Extracted data entries:
·····
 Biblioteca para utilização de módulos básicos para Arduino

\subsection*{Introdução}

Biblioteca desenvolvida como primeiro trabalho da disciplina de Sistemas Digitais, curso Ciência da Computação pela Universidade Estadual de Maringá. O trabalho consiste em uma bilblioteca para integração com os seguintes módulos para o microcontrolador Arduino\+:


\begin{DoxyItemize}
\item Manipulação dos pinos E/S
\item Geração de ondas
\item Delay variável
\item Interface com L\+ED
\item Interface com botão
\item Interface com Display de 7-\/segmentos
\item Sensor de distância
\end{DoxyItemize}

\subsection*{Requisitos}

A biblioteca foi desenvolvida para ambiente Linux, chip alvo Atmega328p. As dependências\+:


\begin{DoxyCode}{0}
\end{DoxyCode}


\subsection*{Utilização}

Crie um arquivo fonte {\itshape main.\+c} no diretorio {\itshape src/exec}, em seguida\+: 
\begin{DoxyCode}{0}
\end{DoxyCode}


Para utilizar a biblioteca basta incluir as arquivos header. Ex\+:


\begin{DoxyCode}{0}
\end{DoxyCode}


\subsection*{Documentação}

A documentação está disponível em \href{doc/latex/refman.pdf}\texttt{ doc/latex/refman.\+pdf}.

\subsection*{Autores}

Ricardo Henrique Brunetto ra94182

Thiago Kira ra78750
·····
• ACTION ITEM: Only exact copies of the lines from the one containing "Ricardo Henrique Brunetto ra94182" to the end of the records belong in the answer.

• EXERCISE OUTPUT:
Ricardo Henrique Brunetto ra94182

Thiago Kira ra78750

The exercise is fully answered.